Genome-Wide Inference of Ancestral Recombination Graphs

Figure 5

Measures of genetic variation near protein-coding genes and partial selective sweeps.

Shown (from top to bottom) are nucleotide diversity (), time to most recent common ancestry (TMRCA), and relative TMRCA halflife (RTH) for the 13 individuals (26 haploid genomes) of European descent (CEU and TSI populations) in the Complete Genomics data set (similar plots for African population are shown in Supplementary Figure S11). Nucleotide diversity was computed as the average rate of nucleotide differences per site across all pairs of chromosomes, whereas sitewise values of the TMRCA and RTH were computed by averaging over local trees sampled by ARGweaver. (A) Estimates for 17,845 protein-coding genes from the Consensus Coding Sequence (CCDS) track in the UCSC Genome Browser (hg19).

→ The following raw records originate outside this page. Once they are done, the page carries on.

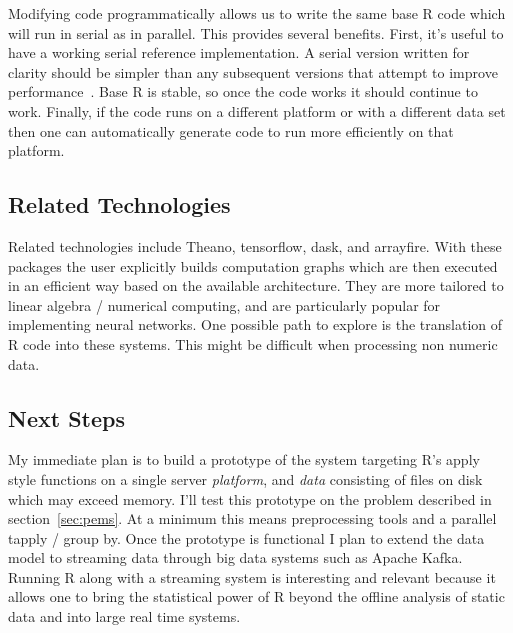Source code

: \documentclass[12pt]{article}
\begin{document}
Modifying code programmatically allows us to write the same base R code
which will run in serial as in parallel. This provides several benefits.
First, it's useful to have a working serial reference implementation.  A
serial version written for clarity should be simpler than any subsequent
versions that attempt to improve performance~\cite{matloff2015parallel}.
Base R is stable, so once the code works it should continue to work.
Finally, if the code runs on a different platform or with a different data
set then one can automatically generate code to run more efficiently on
that platform.

\subsection{Related Technologies}

Related technologies include Theano, tensorflow, dask, and arrayfire. With
these packages the user explicitly builds computation graphs which are then
executed in an efficient way based on the available architecture. They are
more tailored to linear algebra / numerical computing, and are particularly
popular for implementing neural networks. One possible path to explore is
the translation of R code into these systems. This might be difficult when
processing non numeric data.

\subsection{Next Steps}

My immediate plan is to build a prototype of the system targeting R's apply
style functions on a single
server \emph{platform}, and \emph{data} consisting of files on disk which
may exceed memory. I'll test this prototype on the problem described in
section~\ref{sec:pems}. At a minimum this means preprocessing tools
and a parallel tapply / group by.  Once the prototype is functional
I plan to extend the data model to streaming data through big data systems
such as Apache Kafka. Running R along with a streaming system is
interesting and relevant because it allows one to bring the statistical
power of R beyond the offline analysis of static data and into large real
time systems. 


 
\end{document}
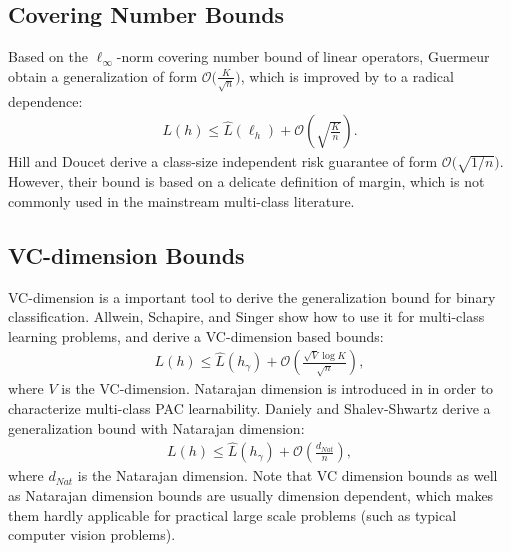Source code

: \documentclass{article}
\begin{document}
\subsection{Covering Number Bounds}
Based on the $\ell_\infty$-norm covering number bound of
linear operators, Guermeur  obtain
a generalization of form $\mathcal{O}\big(\frac{K}{\sqrt{n}}\big)$,
which is improved by \cite{zhang2004statistical} to a radical dependence:
  \begin{align*}
   L(h)\leq  \hat{L}(\ell_h) +\mathcal{O}\left(\sqrt{\frac{K}{n}}\right).
\end{align*}
Hill and Doucet  derive a class-size independent risk guarantee
of form $\mathcal{O}\big(\sqrt{{1}/{n}}\big)$.
However, their bound is based on a delicate definition of margin,
which is not commonly  used in the mainstream multi-class literature.

\subsection{VC-dimension Bounds}
VC-dimension is a important tool to derive the generalization bound for binary classification.
Allwein, Schapire, and Singer  show how to use it
for multi-class learning problems,
and derive a VC-dimension based bounds:
\begin{align*}
   L(h)\leq  \hat{L}(h_\gamma) +\mathcal{O}\left(\frac{\sqrt{V}\log K}{\sqrt{n}}\right),
\end{align*}
where $V$ is the VC-dimension.
Natarajan dimension is introduced in \cite{Natarajan1989} in
order to characterize multi-class PAC learnability.
Daniely and Shalev-Shwartz  derive a generalization bound with Natarajan dimension:
\begin{align*}
   L(h)\leq  \hat{L}(h_\gamma) +\mathcal{O}\left(\frac{d_{Nat}}{n}\right),
\end{align*}
where $d_{Nat}$ is the Natarajan dimension.
Note that VC dimension bounds as well as Natarajan dimension bounds are usually dimension
dependent, which makes them hardly applicable for practical large
scale problems (such as typical computer vision problems).
\end{document}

Estimates for noncoding regions were computed by averaging in a sliding window of size 300 bp then averaging across genes. Estimates for coding exons were computed by first averaging over fourfold degenerate (4d) sites of each exonic type (first, middle, last), then averaging across genes (see Methods). Only 4d sites were considered to focus on the influence of selection from linked sites rather than direct selection. Nevertheless, the decreased values for the exons suggest some influence from direct selection. The differences between exons and flanking sites may also be influenced by windowing in the noncoding regions. “First exon” is taken to begin at the annotated start codon and “last exon” to end at the stop codon, so that both exclude untranslated regions. The TMRCA is measured in thousands of generations. RTH is ratio of the time required for the first 50% of lineages to find a most recent common ancestor to the full TMRCA (see Supplementary Figure S10). Error bars (dashed lines for noncoding regions) indicate 95% confidence intervals as estimated by bootstrapping over regions. (B) Similar plots for 255 100-kb regions predicted to have undergone partial selective sweeps in the CEU population based on the iHS statistic [72]. In this case, all measures are computed in a sliding window of 10,000 bases. Notice that both protein-coding genes and putative selective sweeps display substantial reductions in nucleotide diversity, but the genes show a much more prominent reduction in TMRCA, whereas the sweeps show a much more prominent reduction in RTH. These signatures are consistent with a dominant influence from background selection rather than hitchhiking in protein-coding genes (see text).